Twins like Vera and Olga had to face extreme torture at the hands of Mengele simply to fullfil his own horrific fantasies. This example shows just how Mengele treated the twins like they were animals to be tested on. Mengele’s ruthless nature when it came to these twins was apparent through his lack of realization of what he was putting these children through. He truly did not think of these twins as actual people but instead thought of them as lab rats that he could test whatever he wanted on. When one of a set of twins ended up dying due to the torture Mengele had put them through, Mengele would kill the other twin as well as dissect both of them to see the differences between their bodies (1).

This shows the disrespect that Mengele had for the twins that he was torturing. Although it is obvious to point out that Mengele did not care about the wellbeing of his victims, his sadistic torture towards them simply emphasizes this. Another example of Mengele’s ruthless nature towards these victims didn’t come directly from one of his twins. On one instance in the camps when the doctors were arguing over if a boy in the camp had tuberculosis, Mengele settled the argument by simply killing the boy and dissecting him for signs of the disease, which there were none (6).

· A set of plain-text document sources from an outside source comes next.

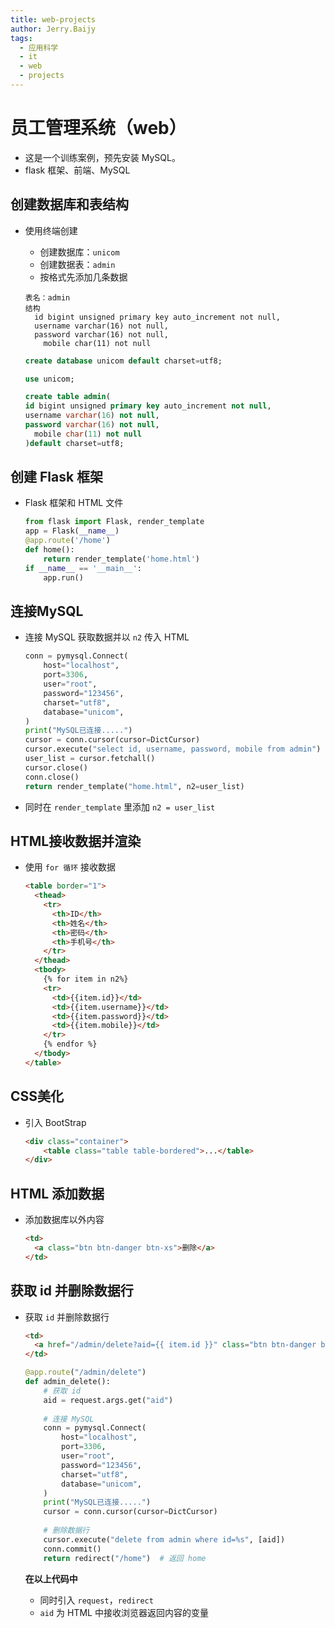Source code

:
 ```yaml
---
title: web-projects
author: Jerry.Baijy
tags:
  - 应用科学
  - it
  - web
  - projects
---
```


# 员工管理系统（web）

- 这是一个训练案例，预先安装 MySQL。
- flask 框架、前端、MySQL

## 创建数据库和表结构

- 使用终端创建

    - 创建数据库：`unicom`
    - 创建数据表：`admin`
    - 按格式先添加几条数据

    ```
    表名：admin
    结构
      id bigint unsigned primary key auto_increment not null,
      username varchar(16) not null,
      password varchar(16) not null,
        mobile char(11) not null
    ```

    ```sql
    create database unicom default charset=utf8;
    
    use unicom;
    
    create table admin(
    id bigint unsigned primary key auto_increment not null,
    username varchar(16) not null,
    password varchar(16) not null,
      mobile char(11) not null
    )default charset=utf8;
    ```

## 创建 Flask 框架

- Flask 框架和 HTML 文件

    ```python
    from flask import Flask, render_template
    app = Flask(__name__)
    @app.route('/home')
    def home():
        return render_template('home.html')
    if __name__ == '__main__':
        app.run()
    ```

## 连接MySQL

- 连接 MySQL 获取数据并以 `n2` 传入 HTML

    ```python
    conn = pymysql.Connect(
        host="localhost",
        port=3306,
        user="root",
        password="123456",
        charset="utf8",
        database="unicom",
    )
    print("MySQL已连接.....")
    cursor = conn.cursor(cursor=DictCursor)
    cursor.execute("select id, username, password, mobile from admin")
    user_list = cursor.fetchall()
    cursor.close()
    conn.close()
    return render_template("home.html", n2=user_list)
    ```

- 同时在 `render_template` 里添加 `n2 = user_list`

## HTML接收数据并渲染

- 使用 `for 循环` 接收数据

    ```html
    <table border="1">
      <thead>
        <tr>
          <th>ID</th>
          <th>姓名</th>
          <th>密码</th>
          <th>手机号</th>
        </tr>
      </thead>
      <tbody>
        {% for item in n2%}
        <tr>
          <td>{{item.id}}</td>
          <td>{{item.username}}</td>
          <td>{{item.password}}</td>
          <td>{{item.mobile}}</td>
        </tr>
        {% endfor %}
      </tbody>
    </table>
    ```

## CSS美化

- 引入 BootStrap

    ```html
    <div class="container">
        <table class="table table-bordered">...</table>
    </div>
    ```

## HTML 添加数据

- 添加数据库以外内容

    ```html
    <td>
      <a class="btn btn-danger btn-xs">删除</a>
    </td>
    ```

## 获取 id 并删除数据行

- 获取 `id` 并删除数据行

    ```html
    <td>
      <a href="/admin/delete?aid={{ item.id }}" class="btn btn-danger btn-xs">删除</a>
    </td>
    ```

    ``` python
    @app.route("/admin/delete")
    def admin_delete():
        # 获取 id
        aid = request.args.get("aid")
      
        # 连接 MySQL
        conn = pymysql.Connect(
            host="localhost",
            port=3306,
            user="root",
            password="123456",
            charset="utf8",
            database="unicom",
        )
        print("MySQL已连接.....")
        cursor = conn.cursor(cursor=DictCursor)
      
        # 删除数据行
        cursor.execute("delete from admin where id=%s", [aid])
        conn.commit()
        return redirect("/home")  # 返回 home
    ```

    **在以上代码中**

    - 同时引入 `request`，`redirect`
    - `aid` 为 HTML 中接收浏览器返回内容的变量 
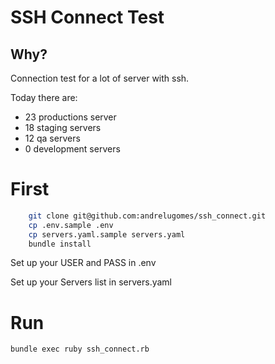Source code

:# SSH Connect Test

## Why?

Connection test for a lot of server with ssh.

Today there are:
 - 23 productions server
 - 18 staging servers
 - 12 qa servers
 - 0 development servers

# First

```bash
    git clone git@github.com:andrelugomes/ssh_connect.git
    cp .env.sample .env
    cp servers.yaml.sample servers.yaml
    bundle install
 ```
 Set up your USER and PASS in .env
 
 Set up your Servers list in servers.yaml
 
# Run

```bash
bundle exec ruby ssh_connect.rb
```
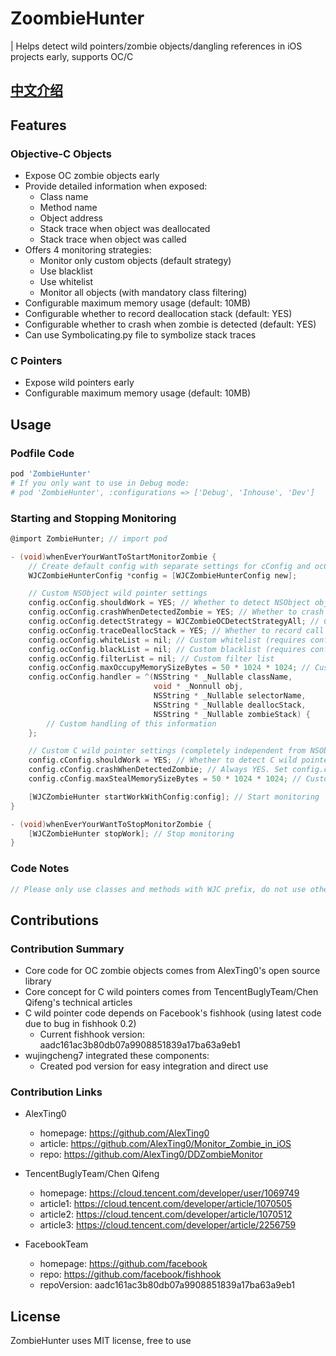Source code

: # ZoombieHunter

| Helps detect wild pointers/zombie objects/dangling references in iOS projects early, supports OC/C

## [中文介绍](README_CN.md)

## Features

### Objective-C Objects

- Expose OC zombie objects early
- Provide detailed information when exposed:
  - Class name
  - Method name
  - Object address
  - Stack trace when object was deallocated
  - Stack trace when object was called
- Offers 4 monitoring strategies:
  - Monitor only custom objects (default strategy)
  - Use blacklist
  - Use whitelist
  - Monitor all objects (with mandatory class filtering)
- Configurable maximum memory usage (default: 10MB)
- Configurable whether to record deallocation stack (default: YES)
- Configurable whether to crash when zombie is detected (default: YES)
- Can use Symbolicating.py file to symbolize stack traces

### C Pointers

- Expose wild pointers early
- Configurable maximum memory usage (default: 10MB)

## Usage

### Podfile Code

```ruby
pod 'ZombieHunter'
# If you only want to use in Debug mode:
# pod 'ZombieHunter', :configurations => ['Debug', 'Inhouse', 'Dev']
```

### Starting and Stopping Monitoring

```Objective-C
@import ZombieHunter; // import pod

- (void)whenEverYourWantToStartMonitorZombie {
    // Create default config with separate settings for cConfig and ocConfig
    WJCZombieHunterConfig *config = [WJCZombieHunterConfig new];

    // Custom NSObject wild pointer settings
    config.ocConfig.shouldWork = YES; // Whether to detect NSObject objects
    config.ocConfig.crashWhenDetectedZombie = YES; // Whether to crash immediately when wild pointer is detected
    config.ocConfig.detectStrategy = WJCZombieOCDetectStrategyAll; // Custom monitoring strategy
    config.ocConfig.traceDeallocStack = YES; // Whether to record call stack when object is first deallocated
    config.ocConfig.whiteList = nil; // Custom whitelist (requires config.ocConfig.detectStrategy = .whitelist)
    config.ocConfig.blackList = nil; // Custom blacklist (requires config.ocConfig.detectStrategy = .blacklist)
    config.ocConfig.filterList = nil; // Custom filter list
    config.ocConfig.maxOccupyMemorySizeBytes = 50 * 1024 * 1024; // Custom max memory cache
    config.ocConfig.handler = ^(NSString * _Nullable className,
                                void * _Nonnull obj,
                                NSString * _Nullable selectorName,
                                NSString * _Nullable deallocStack,
                                NSString * _Nullable zombieStack) {
        // Custom handling of this information
    };

    // Custom C wild pointer settings (completely independent from NSObject settings)
    config.cConfig.shouldWork = YES; // Whether to detect C wild pointers
    config.cConfig.crashWhenDetectedZombie; // Always YES. Set config.cConfig.shouldWork = NO if you don't want immediate crash
    config.cConfig.maxStealMemorySizeBytes = 50 * 1024 * 1024; // Custom max memory cache

    [WJCZombieHunter startWorkWithConfig:config]; // Start monitoring
}

- (void)whenEverYourWantToStopMonitorZombie {
    [WJCZombieHunter stopWork]; // Stop monitoring
}
```

### Code Notes

```Objective-C
// Please only use classes and methods with WJC prefix, do not use other classes/methods directly
```

## Contributions

### Contribution Summary

- Core code for OC zombie objects comes from AlexTing0's open source library
- Core concept for C wild pointers comes from TencentBuglyTeam/Chen Qifeng's technical articles
- C wild pointer code depends on Facebook's fishhook (using latest code due to bug in fishhook 0.2)
  - Current fishhook version: aadc161ac3b80db07a9908851839a17ba63a9eb1
- wujingcheng7 integrated these components:
  - Created pod version for easy integration and direct use

### Contribution Links

- AlexTing0
  - homepage: <https://github.com/AlexTing0>
  - article: <https://github.com/AlexTing0/Monitor_Zombie_in_iOS>
  - repo: <https://github.com/AlexTing0/DDZombieMonitor>

- TencentBuglyTeam/Chen Qifeng
  - homepage: <https://cloud.tencent.com/developer/user/1069749>
  - article1: <https://cloud.tencent.com/developer/article/1070505>
  - article2: <https://cloud.tencent.com/developer/article/1070512>
  - article3: <https://cloud.tencent.com/developer/article/2256759>

- FacebookTeam
  - homepage: <https://github.com/facebook>
  - repo: <https://github.com/facebook/fishhook>
  - repoVersion: aadc161ac3b80db07a9908851839a17ba63a9eb1

## License

ZombieHunter uses MIT license, free to use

The extreme measures that Mengele took in this scenario show how vicious he was towards his prisoners. Mengele’s actions and how he treated his victims go back to his work being ethical because pure torture should not be considered science. His efforts towards “proving” eugenics just show that Mengele was so willing to prove something that wasn’t true that he was willing to kill thousands of innocent twins to do it. Although twin experiments had been used in the past in order to show differences between nature and nurture, Mengele abandoned ethics and research protocols in order to play into his sadistic fantasies (1). His ignoring of ethics in his experiments makes his research unethical to use because the use of his work would be extremely disrespectful towards the victims of Mengele’s work.